An exception to the rule was The 11th Hour, the sequel to The 7th Guest. 11th Hour featured 640×480 FMV at 30 frames-per-second on 4 CDs. The development team had worked for three years on developing a format that could handle the video, as the director of the live-action sequences had not shot the FMV sequences in a way that could be easily compressed. However, this proved to be the game's downfall, as most computers of the day could not play the full-resolution video. Users were usually forced to select an option which played the videos at a quarter-size resolution in black-and-white.

As FMV established itself in the market as a growing game technology, a small company called RAD Game Tools appeared on the market with their 256-color FMV format Smacker. Developers took to the format, and the format ended up being used in over 3,000, largely PC-based games.

With the launch of consoles with built-in optical storage (the Sega Saturn and Sony's PlayStation) console manufacturers began more actively taking it upon themselves to provide higher quality FMV capabilities to developers. Sony included optimizations in their hardware for their MDEC (motion decompression) technology, and Sega chose the software route.

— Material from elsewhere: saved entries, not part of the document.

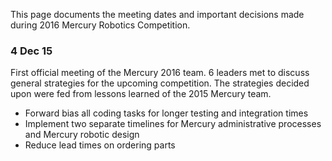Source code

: This page documents the meeting dates and important decisions made during 2016 Mercury Robotics Competition.

### 4 Dec 15

First official meeting of the Mercury 2016 team. 6 leaders met to discuss general strategies for the upcoming competition.
The strategies decided upon were fed from lessons learned of the 2015 Mercury team.

* Forward bias all coding tasks for longer testing and integration times
* Implement two separate timelines for Mercury administrative processes and Mercury robotic design
* Reduce lead times on ordering parts
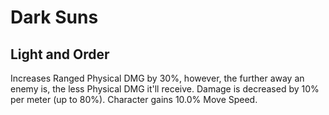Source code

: # Dark Suns

## Light and Order

Increases Ranged Physical DMG by 30%, however, the further away an enemy is, the less Physical DMG it'll receive. Damage is decreased by 10% per meter (up to 80%). Character gains 10.0% Move Speed.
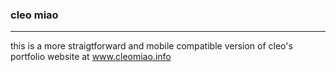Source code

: ### cleo miao

***

this is a more straigtforward and mobile compatible version of cleo's portfolio website at www.cleomiao.info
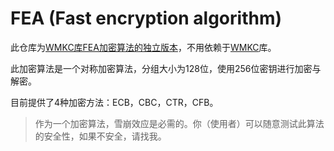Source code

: # FEA (Fast encryption algorithm)

此仓库为[WMKC库FEA加密算法的独立版本](https://github.com/sngrotesque/WMKC)，不用依赖于[WMKC](https://github.com/sngrotesque/WMKC)库。

此加密算法是一个对称加密算法，分组大小为128位，使用256位密钥进行加密与解密。

目前提供了4种加密方法：ECB，CBC，CTR，CFB。

> 作为一个加密算法，雪崩效应是必需的。你（使用者）可以随意测试此算法的安全性，如果不安全，请找我。
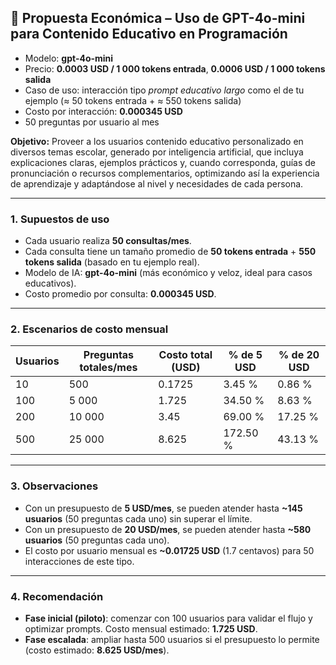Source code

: ## 📄 **Propuesta Económica – Uso de GPT-4o-mini para Contenido Educativo en Programación**

* Modelo: **gpt-4o-mini**
* Precio: **0.0003 USD / 1 000 tokens entrada**, **0.0006 USD / 1 000 tokens salida**
* Caso de uso: interacción tipo *prompt educativo largo* como el de tu ejemplo (≈ 50 tokens entrada + ≈ 550 tokens salida)
* Costo por interacción: **0.000345 USD**
* 50 preguntas por usuario al mes

**Objetivo:** Proveer a los usuarios contenido educativo personalizado en diversos temas escolar, generado por inteligencia artificial, que incluya explicaciones claras, ejemplos prácticos y, cuando corresponda, guías de pronunciación o recursos complementarios, optimizando así la experiencia de aprendizaje y adaptándose al nivel y necesidades de cada persona. 

---

### **1. Supuestos de uso**

* Cada usuario realiza **50 consultas/mes**.
* Cada consulta tiene un tamaño promedio de **50 tokens entrada** + **550 tokens salida** (basado en tu ejemplo real).
* Modelo de IA: **gpt-4o-mini** (más económico y veloz, ideal para casos educativos).
* Costo promedio por consulta: **0.000345 USD**.

---

### **2. Escenarios de costo mensual**

| Usuarios | Preguntas totales/mes | Costo total (USD) | % de 5 USD | % de 20 USD |
| -------- | --------------------- | ----------------- | ---------- | ----------- |
| 10       | 500                   | 0.1725            | 3.45 %     | 0.86 %      |
| 100      | 5 000                 | 1.725             | 34.50 %    | 8.63 %      |
| 200      | 10 000                | 3.45              | 69.00 %    | 17.25 %     |
| 500      | 25 000                | 8.625             | 172.50 %   | 43.13 %     |

---

### **3. Observaciones**

* Con un presupuesto de **5 USD/mes**, se pueden atender hasta **\~145 usuarios** (50 preguntas cada uno) sin superar el límite.
* Con un presupuesto de **20 USD/mes**, se pueden atender hasta **\~580 usuarios** (50 preguntas cada uno).
* El costo por usuario mensual es **\~0.01725 USD** (1.7 centavos) para 50 interacciones de este tipo.

---

### **4. Recomendación**

* **Fase inicial (piloto)**: comenzar con 100 usuarios para validar el flujo y optimizar prompts. Costo mensual estimado: **1.725 USD**.
* **Fase escalada**: ampliar hasta 500 usuarios si el presupuesto lo permite (costo estimado: **8.625 USD/mes**).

Sega worked both internally on optimizing technology such as Cinepak, and externally by licensing video decompression technology from the New York-based Duck Corporation. While Duck's offering won praise for its quality (showcased in games like Enemy Zero, major Launch titles in the US and the Saturn adaptations of console hits from the Sega AM2 arcade group) the opaque licensing and royalty structure impeded widespread adoption outside of Japanese and larger US developers.

Duck's TrueMotion technology was extended to the PC and Macintosh as well, showcased in the high-profile Star Trek: Borg and Star Trek: Klingon, The X-Files Game, Final Fantasy VII, and the highly anticipated sequel to Phantasmagoria, Phantasmagoria: A Puzzle of Flesh and other titles. It was reported that versions for PlayStation and GameCube were developed, but the last console version released was for Sega's short-lived Dreamcast.

As the popularity of games loaded with live-action and FMV faded out in the late 1990s, and with Smacker becoming outdated in the world of 16-bit color games, RAD introduced a new true-color format, Bink video. Developers quickly took to the format because of its high compression ratios and videogame-tailored features. The format is still one of the most popular FMV formats used in games today. 4,000 games have used Bink, and the number is still growing.

In the late '90s, Duck largely shelved its support for the console market (likely fueled by the direct support for DVD support in newer generation consoles) and focused its formats instead on internet delivered video. Duck went public as On2 Technologies and later generations of its technology was licensed by Adobe, Skype and was eventually bought (along with the company) by Google as the foundation for WebM. An early open source version of that work also appears as the renamed Theora codec of the Xiph Project.

Windows Media Video, DivX, Flash Video, Theora and WebM are also now major players in the market. DivX is used in several GameCube games, including Star Wars Rogue Squadron III: Rebel Strike.